The spirit of wacky managers like Brian Clough (Michel Sheen in the film) or Terry Venables hangs over this hapless ninth division club. Arthur’s three weeks of training rituals were hilarious, everyone, including himself, scampering from strenuous task to task like clockwork. The story is not without pathos: Frank’s (Charlie Longman’s) tragedy is that his ‘wife has left him and taken the kids’. Not, one hopes, because of his love of Rugby football. Thus Frank becomes agitated and aggressive: “Go home, Frank”, puts in the kindly, benevolent Arthur; “save all that hatred for the field.”

And the field is where everything climaxes. Throughout, Helen Brady – what wonderful ingenuity she always betrays in the Costume department – kits them out nattily and alluringly. When the Wheatsheaf turns out onto the pitch in glorious red tops and gleamingly laundered white shorts, even their stockings mirror with their shining scarlet.

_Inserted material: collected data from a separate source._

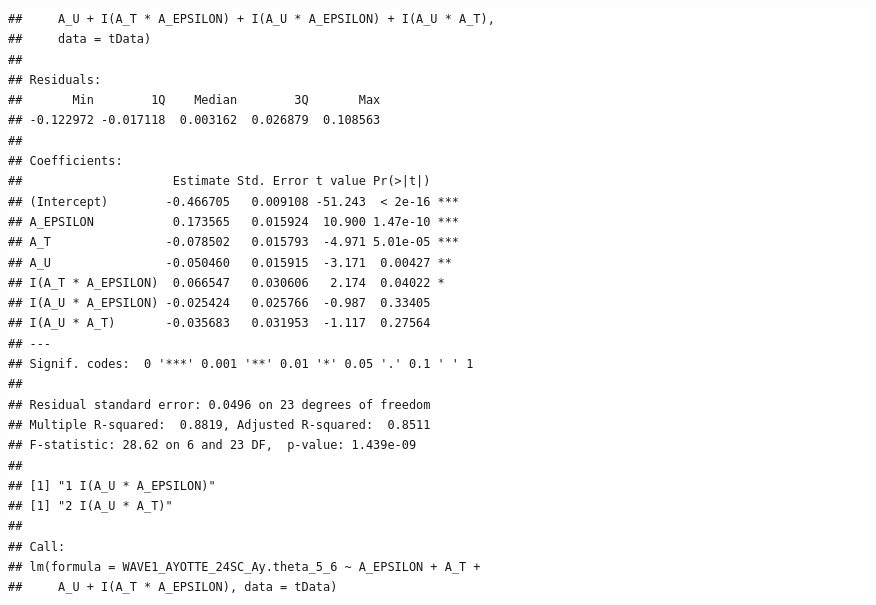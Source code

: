     ##     A_U + I(A_T * A_EPSILON) + I(A_U * A_EPSILON) + I(A_U * A_T), 
    ##     data = tData)
    ## 
    ## Residuals:
    ##       Min        1Q    Median        3Q       Max 
    ## -0.122972 -0.017118  0.003162  0.026879  0.108563 
    ## 
    ## Coefficients:
    ##                     Estimate Std. Error t value Pr(>|t|)    
    ## (Intercept)        -0.466705   0.009108 -51.243  < 2e-16 ***
    ## A_EPSILON           0.173565   0.015924  10.900 1.47e-10 ***
    ## A_T                -0.078502   0.015793  -4.971 5.01e-05 ***
    ## A_U                -0.050460   0.015915  -3.171  0.00427 ** 
    ## I(A_T * A_EPSILON)  0.066547   0.030606   2.174  0.04022 *  
    ## I(A_U * A_EPSILON) -0.025424   0.025766  -0.987  0.33405    
    ## I(A_U * A_T)       -0.035683   0.031953  -1.117  0.27564    
    ## ---
    ## Signif. codes:  0 '***' 0.001 '**' 0.01 '*' 0.05 '.' 0.1 ' ' 1
    ## 
    ## Residual standard error: 0.0496 on 23 degrees of freedom
    ## Multiple R-squared:  0.8819, Adjusted R-squared:  0.8511 
    ## F-statistic: 28.62 on 6 and 23 DF,  p-value: 1.439e-09
    ## 
    ## [1] "1 I(A_U * A_EPSILON)"
    ## [1] "2 I(A_U * A_T)"
    ## 
    ## Call:
    ## lm(formula = WAVE1_AYOTTE_24SC_Ay.theta_5_6 ~ A_EPSILON + A_T + 
    ##     A_U + I(A_T * A_EPSILON), data = tData)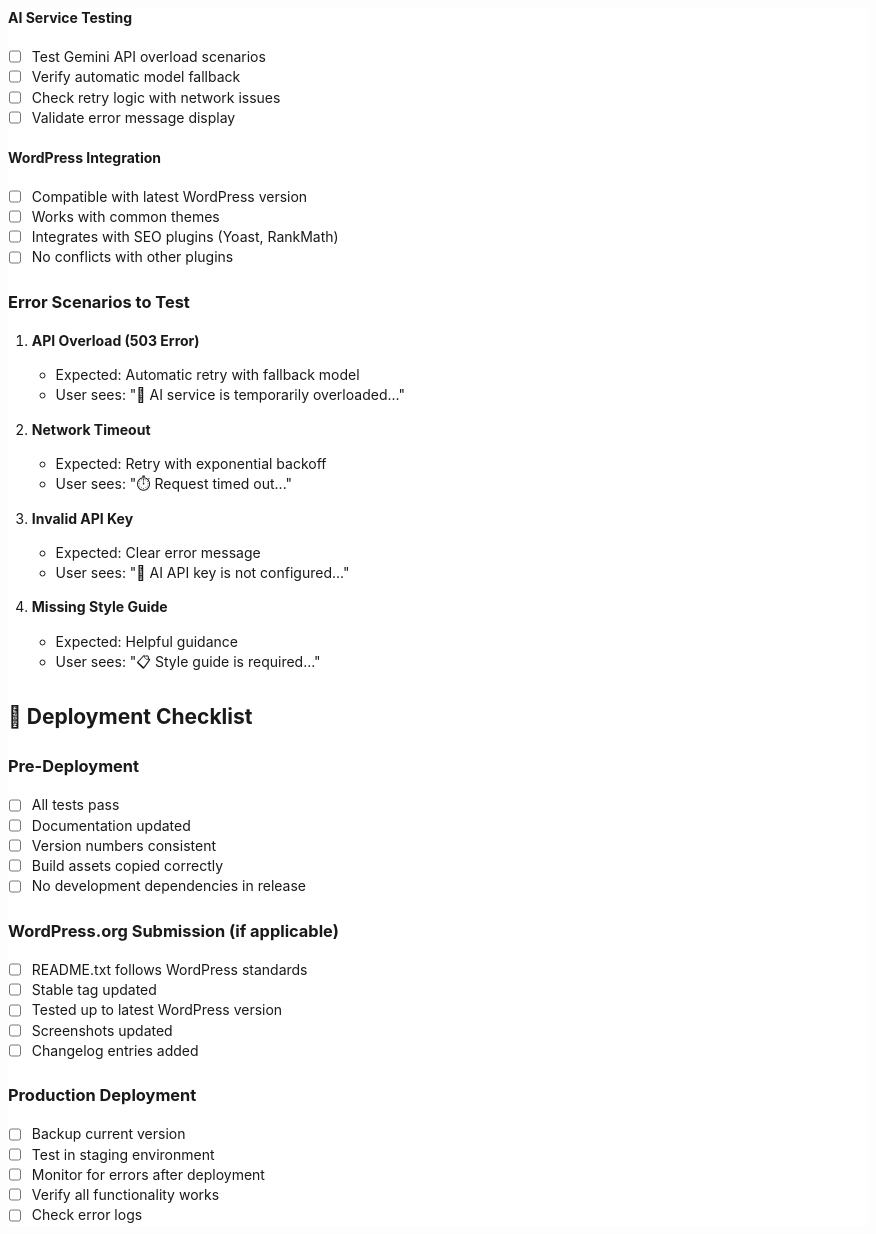 #### AI Service Testing
- [ ] Test Gemini API overload scenarios
- [ ] Verify automatic model fallback
- [ ] Check retry logic with network issues
- [ ] Validate error message display

#### WordPress Integration
- [ ] Compatible with latest WordPress version
- [ ] Works with common themes
- [ ] Integrates with SEO plugins (Yoast, RankMath)
- [ ] No conflicts with other plugins

### Error Scenarios to Test
1. **API Overload (503 Error)**
   - Expected: Automatic retry with fallback model
   - User sees: "🤖 AI service is temporarily overloaded..."

2. **Network Timeout**
   - Expected: Retry with exponential backoff
   - User sees: "⏱️ Request timed out..."

3. **Invalid API Key**
   - Expected: Clear error message
   - User sees: "🔑 AI API key is not configured..."

4. **Missing Style Guide**
   - Expected: Helpful guidance
   - User sees: "📋 Style guide is required..."

## 🚀 Deployment Checklist

### Pre-Deployment
- [ ] All tests pass
- [ ] Documentation updated
- [ ] Version numbers consistent
- [ ] Build assets copied correctly
- [ ] No development dependencies in release

### WordPress.org Submission (if applicable)
- [ ] README.txt follows WordPress standards
- [ ] Stable tag updated
- [ ] Tested up to latest WordPress version
- [ ] Screenshots updated
- [ ] Changelog entries added

### Production Deployment
- [ ] Backup current version
- [ ] Test in staging environment
- [ ] Monitor for errors after deployment
- [ ] Verify all functionality works
- [ ] Check error logs

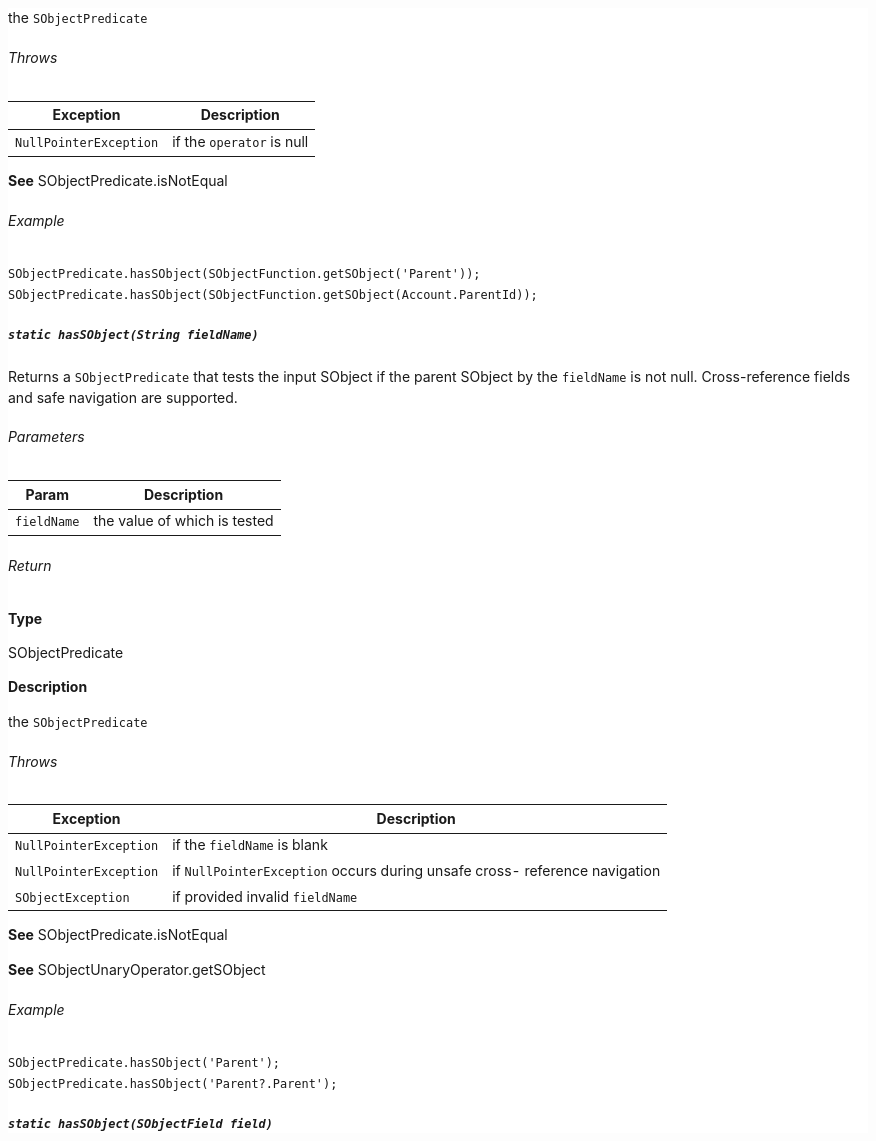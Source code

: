 the `SObjectPredicate`

###### Throws
|Exception|Description|
|---|---|
|`NullPointerException`|if the `operator` is null|


**See** SObjectPredicate.isNotEqual

###### Example
```apex
SObjectPredicate.hasSObject(SObjectFunction.getSObject('Parent'));
SObjectPredicate.hasSObject(SObjectFunction.getSObject(Account.ParentId));
```

##### `static hasSObject(String fieldName)`

Returns a `SObjectPredicate` that tests the input SObject if the parent SObject by the `fieldName` is not null. Cross-reference fields and safe navigation are supported.

###### Parameters
|Param|Description|
|---|---|
|`fieldName`|the value of which is tested|

###### Return

**Type**

SObjectPredicate

**Description**

the `SObjectPredicate`

###### Throws
|Exception|Description|
|---|---|
|`NullPointerException`|if the `fieldName` is blank|
|`NullPointerException`|if `NullPointerException` occurs during unsafe cross- reference navigation|
|`SObjectException`|if provided invalid `fieldName`|


**See** SObjectPredicate.isNotEqual


**See** SObjectUnaryOperator.getSObject

###### Example
```apex
SObjectPredicate.hasSObject('Parent');
SObjectPredicate.hasSObject('Parent?.Parent');
```

##### `static hasSObject(SObjectField field)`
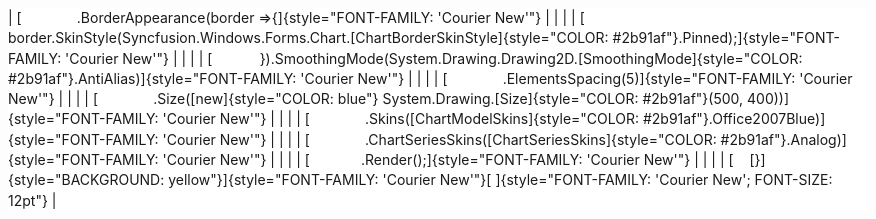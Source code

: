 | [              .BorderAppearance(border =\>{]{style="FONT-FAMILY: 'Courier New'"}                                                                                                                                                                                                                                                                  |
|                                                                                                                                                                                                                                                                                                                                                    |
| [                    border.SkinStyle(Syncfusion.Windows.Forms.Chart.[ChartBorderSkinStyle]{style="COLOR: #2b91af"}.Pinned);]{style="FONT-FAMILY: 'Courier New'"}                                                                                                                                                                                  |
|                                                                                                                                                                                                                                                                                                                                                    |
| [            }).SmoothingMode(System.Drawing.Drawing2D.[SmoothingMode]{style="COLOR: #2b91af"}.AntiAlias)]{style="FONT-FAMILY: 'Courier New'"}                                                                                                                                                                                                     |
|                                                                                                                                                                                                                                                                                                                                                    |
| [              .ElementsSpacing(5)]{style="FONT-FAMILY: 'Courier New'"}                                                                                                                                                                                                                                                                            |
|                                                                                                                                                                                                                                                                                                                                                    |
| [              .Size([new]{style="COLOR: blue"} System.Drawing.[Size]{style="COLOR: #2b91af"}(500, 400))]{style="FONT-FAMILY: 'Courier New'"}                                                                                                                                                                                                      |
|                                                                                                                                                                                                                                                                                                                                                    |
| [              .Skins([ChartModelSkins]{style="COLOR: #2b91af"}.Office2007Blue)]{style="FONT-FAMILY: 'Courier New'"}                                                                                                                                                                                                                               |
|                                                                                                                                                                                                                                                                                                                                                    |
| [              .ChartSeriesSkins([ChartSeriesSkins]{style="COLOR: #2b91af"}.Analog)]{style="FONT-FAMILY: 'Courier New'"}                                                                                                                                                                                                                           |
|                                                                                                                                                                                                                                                                                                                                                    |
| [             .Render();]{style="FONT-FAMILY: 'Courier New'"}                                                                                                                                                                                                                                                                                      |
|                                                                                                                                                                                                                                                                                                                                                    |
| [    [}]{style="BACKGROUND: yellow"}]{style="FONT-FAMILY: 'Courier New'"}[ ]{style="FONT-FAMILY: 'Courier New'; FONT-SIZE: 12pt"}                                                                                                                                                                                                                  |
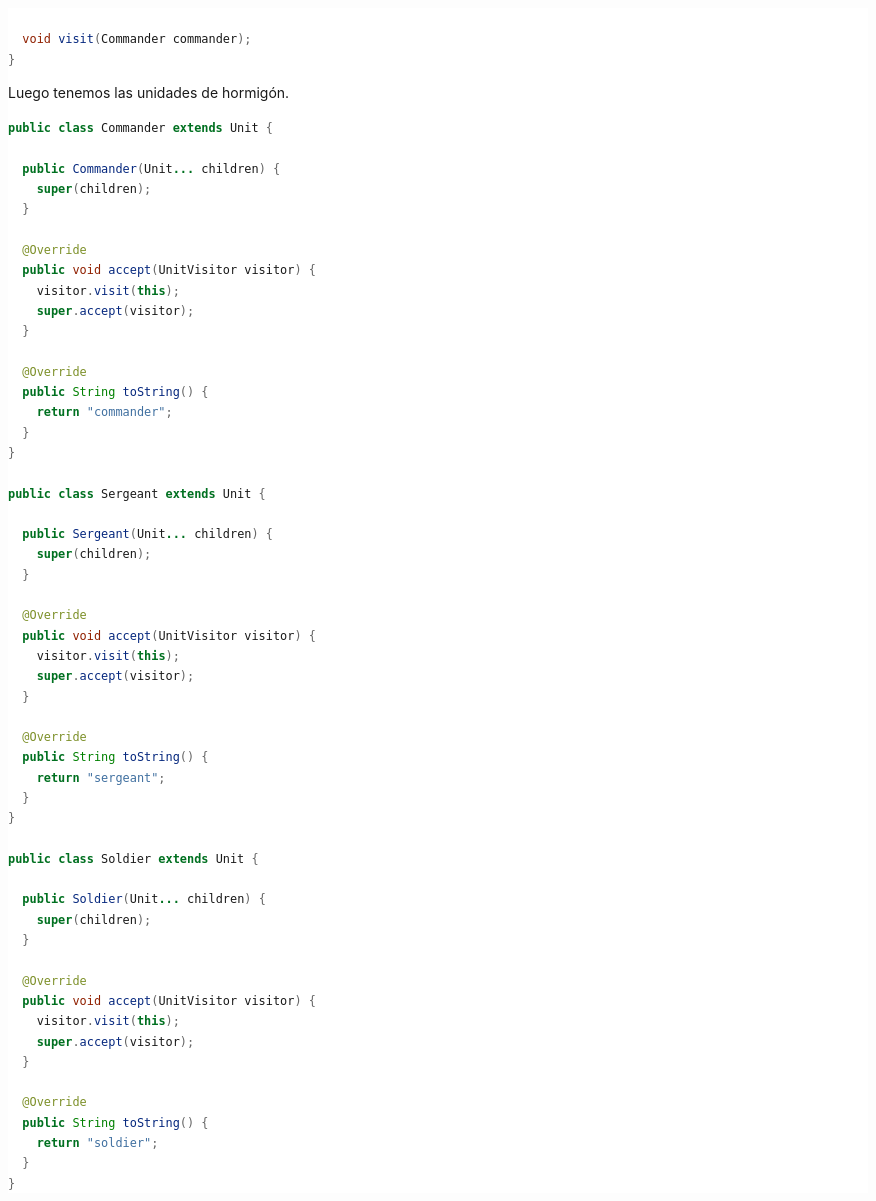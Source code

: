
 ```java

  void visit(Commander commander);
}
```

Luego tenemos las unidades de hormigón.

```java
public class Commander extends Unit {

  public Commander(Unit... children) {
    super(children);
  }

  @Override
  public void accept(UnitVisitor visitor) {
    visitor.visit(this);
    super.accept(visitor);
  }

  @Override
  public String toString() {
    return "commander";
  }
}

public class Sergeant extends Unit {

  public Sergeant(Unit... children) {
    super(children);
  }

  @Override
  public void accept(UnitVisitor visitor) {
    visitor.visit(this);
    super.accept(visitor);
  }

  @Override
  public String toString() {
    return "sergeant";
  }
}

public class Soldier extends Unit {

  public Soldier(Unit... children) {
    super(children);
  }

  @Override
  public void accept(UnitVisitor visitor) {
    visitor.visit(this);
    super.accept(visitor);
  }

  @Override
  public String toString() {
    return "soldier";
  }
}
```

The game itself, as indicated above, was a marvel: the neat switches in personality between our tender heroes and their brutal, cheating black shirt Cobblers Arms opponents (cleverly played in alternation by themselves) were a treat to behold. And the victory forlornly hankered after was so nearly snatched from them – until one last desperate try sealed it.

What superbly managed interaction from game devisers Walsh and Bailey. What skill by which the ball got passed to what (in a full 15-a-side) would be along the yowling line of centre- and wing- three-quarters; what artfulness with which they changed direction, grabbing the treasured sphere and delivering perfectly one to another. It genuinely had all the grit and grind, courage and clash of a genuine match.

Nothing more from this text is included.